Notion et définition générale de l’irresponsabilité pénale
L’irresponsabilité pénale (Zurechnungsunfähigkeit) désigne, en droit allemand, l’état d’une personne qui n’a pas la capacité de reconnaître l’injustice d’un acte ou d’agir selon cette compréhension. Elle revêt une grande importance, notamment en droit pénal, mais également dans d’autres branches du droit, telles que le droit civil et le droit public. L’irresponsabilité exclut la responsabilité coupable d’une personne pour ses actes et peut entraîner des conséquences juridiques majeures.
Irresponsabilité en droit pénal
Bases légales
La réglementation centrale de l’irresponsabilité pénale se trouve à l’article 20 du Code pénal allemand (StGB) :§ 20 StGB – Irresponsabilité pour cause de troubles psychiques : « Qui, lors de la commission de l’infraction, est incapable en raison d’un trouble mental pathologique, d’un trouble profond de la conscience, d’une déficience intellectuelle ou d’une autre grave anomalie psychique, de comprendre l’injustice de son acte ou d’agir conformément à cette compréhension, agit sans faute. »
Conditions de l’irresponsabilité pénale
Deux conditions essentielles doivent être réunies :
- Présence d’un trouble dans le domaine des fonctions psychiques :
– Trouble psychique pathologique (par exemple : psychoses, schizophrénie)
– Trouble profond de la conscience (par ex. : delirium, état d’ivresse grave)

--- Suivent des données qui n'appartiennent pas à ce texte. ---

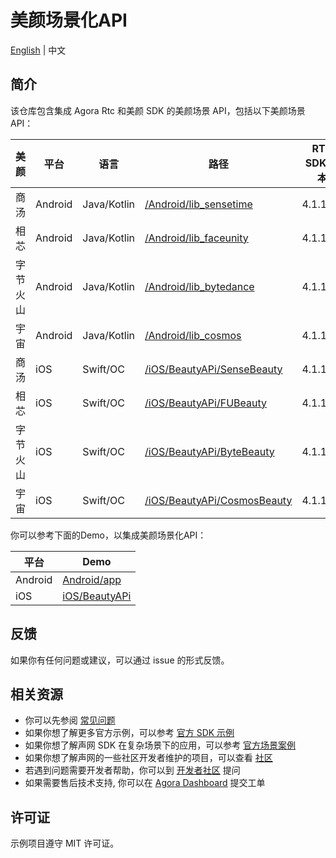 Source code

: # 美颜场景化API

[English](README.md) | 中文

## 简介

该仓库包含集成 Agora Rtc 和美颜 SDK 的美颜场景 API，包括以下美颜场景API：

| 美颜   | 平台      | 语言          | 路径                                                       | RTC SDK 版本 | Beauty SDK 版本 |
|------|---------|-------------|----------------------------------------------------------|------------|---------------|
| 商汤   | Android | Java/Kotlin | [/Android/lib_sensetime](/Android/lib_sensetime)         | 4.1.1.20   | 9.3.1         |
| 相芯   | Android | Java/Kotlin | [/Android/lib_faceunity](/Android/lib_faceunity)         | 4.1.1.20   | 8.7.0         |
| 字节火山 | Android | Java/Kotlin | [/Android/lib_bytedance](/Android/lib_bytedance)         | 4.1.1.20   | 4.6.0         |
| 宇宙   | Android | Java/Kotlin | [/Android/lib_cosmos](/Android/lib_bytedance)            | 4.1.1.20   | 3.7.1         |
| 商汤   | iOS     | Swift/OC    | [/iOS/BeautyAPi/SenseBeauty](/iOS/BeautyAPi/SenseBeauty) | 4.1.1.22   | 9.3.1         |
| 相芯   | iOS     | Swift/OC    | [/iOS/BeautyAPi/FUBeauty](/iOS/BeautyAPi/FUBeauty)       | 4.1.1.22  | 8.7.0         |
| 字节火山 | iOS     | Swift/OC    | [/iOS/BeautyAPi/ByteBeauty](/iOS/BeautyAPi/ByteBeauty)   | 4.1.1.22   | 4.6.0         |
| 宇宙 | iOS     | Swift/OC    | [/iOS/BeautyAPi/CosmosBeauty](/iOS/BeautyAPi/CosmosBeauty)   | 4.1.1.22   | 3.7.1         |

你可以参考下面的Demo，以集成美颜场景化API：

| 平台      | Demo                   |
|---------|------------------------|
| Android | [Android/app](Android) |
| iOS     | [iOS/BeautyAPi](iOS)   |

## 反馈

如果你有任何问题或建议，可以通过 issue 的形式反馈。

## 相关资源

- 你可以先参阅 [常见问题](https://docs.agora.io/cn/faq)
- 如果你想了解更多官方示例，可以参考 [官方 SDK 示例](https://github.com/AgoraIO)
- 如果你想了解声网 SDK 在复杂场景下的应用，可以参考 [官方场景案例](https://github.com/AgoraIO-usecase)
- 如果你想了解声网的一些社区开发者维护的项目，可以查看 [社区](https://github.com/AgoraIO-Community)
- 若遇到问题需要开发者帮助，你可以到 [开发者社区](https://rtcdeveloper.com/) 提问
- 如果需要售后技术支持, 你可以在 [Agora Dashboard](https://dashboard.agora.io) 提交工单

## 许可证

示例项目遵守 MIT 许可证。

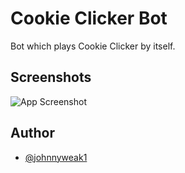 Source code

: 
# Cookie Clicker Bot

Bot which plays Cookie Clicker by itself.

## Screenshots

![App Screenshot](https://github.com/johnnyweak1/WebBot-Selenium-CookieClickerBot/blob/master/Screenshots/scr1.PNG)


## Author

- [@johnnyweak1](https://www.github.com/johnnyweak1)

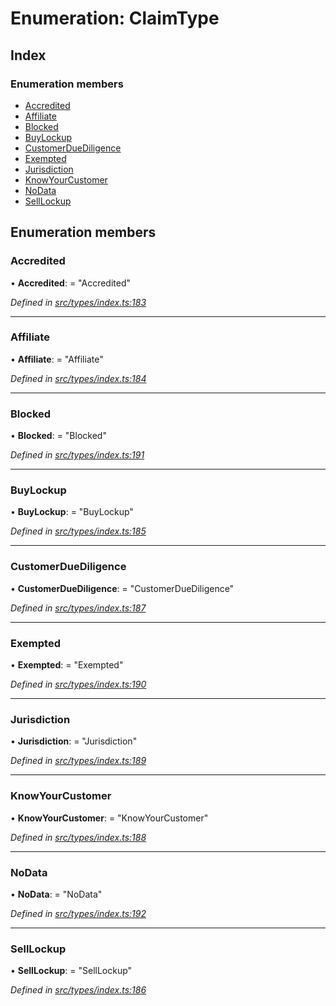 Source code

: # Enumeration: ClaimType

## Index

### Enumeration members

* [Accredited](types.claimtype.md#accredited)
* [Affiliate](types.claimtype.md#affiliate)
* [Blocked](types.claimtype.md#blocked)
* [BuyLockup](types.claimtype.md#buylockup)
* [CustomerDueDiligence](types.claimtype.md#customerduediligence)
* [Exempted](types.claimtype.md#exempted)
* [Jurisdiction](types.claimtype.md#jurisdiction)
* [KnowYourCustomer](types.claimtype.md#knowyourcustomer)
* [NoData](types.claimtype.md#nodata)
* [SellLockup](types.claimtype.md#selllockup)

## Enumeration members

###  Accredited

• **Accredited**: = "Accredited"

*Defined in [src/types/index.ts:183](https://github.com/PolymathNetwork/polymesh-sdk/blob/73feada/src/types/index.ts#L183)*

___

###  Affiliate

• **Affiliate**: = "Affiliate"

*Defined in [src/types/index.ts:184](https://github.com/PolymathNetwork/polymesh-sdk/blob/73feada/src/types/index.ts#L184)*

___

###  Blocked

• **Blocked**: = "Blocked"

*Defined in [src/types/index.ts:191](https://github.com/PolymathNetwork/polymesh-sdk/blob/73feada/src/types/index.ts#L191)*

___

###  BuyLockup

• **BuyLockup**: = "BuyLockup"

*Defined in [src/types/index.ts:185](https://github.com/PolymathNetwork/polymesh-sdk/blob/73feada/src/types/index.ts#L185)*

___

###  CustomerDueDiligence

• **CustomerDueDiligence**: = "CustomerDueDiligence"

*Defined in [src/types/index.ts:187](https://github.com/PolymathNetwork/polymesh-sdk/blob/73feada/src/types/index.ts#L187)*

___

###  Exempted

• **Exempted**: = "Exempted"

*Defined in [src/types/index.ts:190](https://github.com/PolymathNetwork/polymesh-sdk/blob/73feada/src/types/index.ts#L190)*

___

###  Jurisdiction

• **Jurisdiction**: = "Jurisdiction"

*Defined in [src/types/index.ts:189](https://github.com/PolymathNetwork/polymesh-sdk/blob/73feada/src/types/index.ts#L189)*

___

###  KnowYourCustomer

• **KnowYourCustomer**: = "KnowYourCustomer"

*Defined in [src/types/index.ts:188](https://github.com/PolymathNetwork/polymesh-sdk/blob/73feada/src/types/index.ts#L188)*

___

###  NoData

• **NoData**: = "NoData"

*Defined in [src/types/index.ts:192](https://github.com/PolymathNetwork/polymesh-sdk/blob/73feada/src/types/index.ts#L192)*

___

###  SellLockup

• **SellLockup**: = "SellLockup"

*Defined in [src/types/index.ts:186](https://github.com/PolymathNetwork/polymesh-sdk/blob/73feada/src/types/index.ts#L186)*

– Déficience intellectuelle (handicap mental)
– Autre grave anomalie psychique (par ex. : troubles graves de la personnalité ou du contrôle des impulsions)
- Incapacité de discernement ou d’autodétermination :
– Soit la capacité de discernement (compréhension de l’injustice de l’acte) est abolie,
– soit la capacité d’autodétermination (agir selon cette compréhension) est supprimée.
Si ces conditions sont réunies au moment des faits, la personne concernée n’est pas pénalement responsable et une sanction pénale est donc exclue.
Irresponsabilité partielle
Entre l’irresponsabilité totale (§ 20 StGB) et la pleine responsabilité pénale existe un système gradué, en particulier l’atténuation de la responsabilité selon § 21 StGB. Dans ce cas, la capacité de discernement ou d’autodétermination est seulement gravement, mais non totalement, altérée. Cela a un impact sur la détermination et la sévérité de la peine.
Conséquences juridiques en cas d’irresponsabilité
Si l’irresponsabilité est reconnue, la culpabilité pénale disparaît ainsi que toute possibilité de sanction. En revanche, des mesures de sûreté (§§ 63, 64 StGB) peuvent être ordonnées, telles que l’internement en hôpital psychiatrique ou dans un centre de désintoxication, si la personne représente un danger pour autrui.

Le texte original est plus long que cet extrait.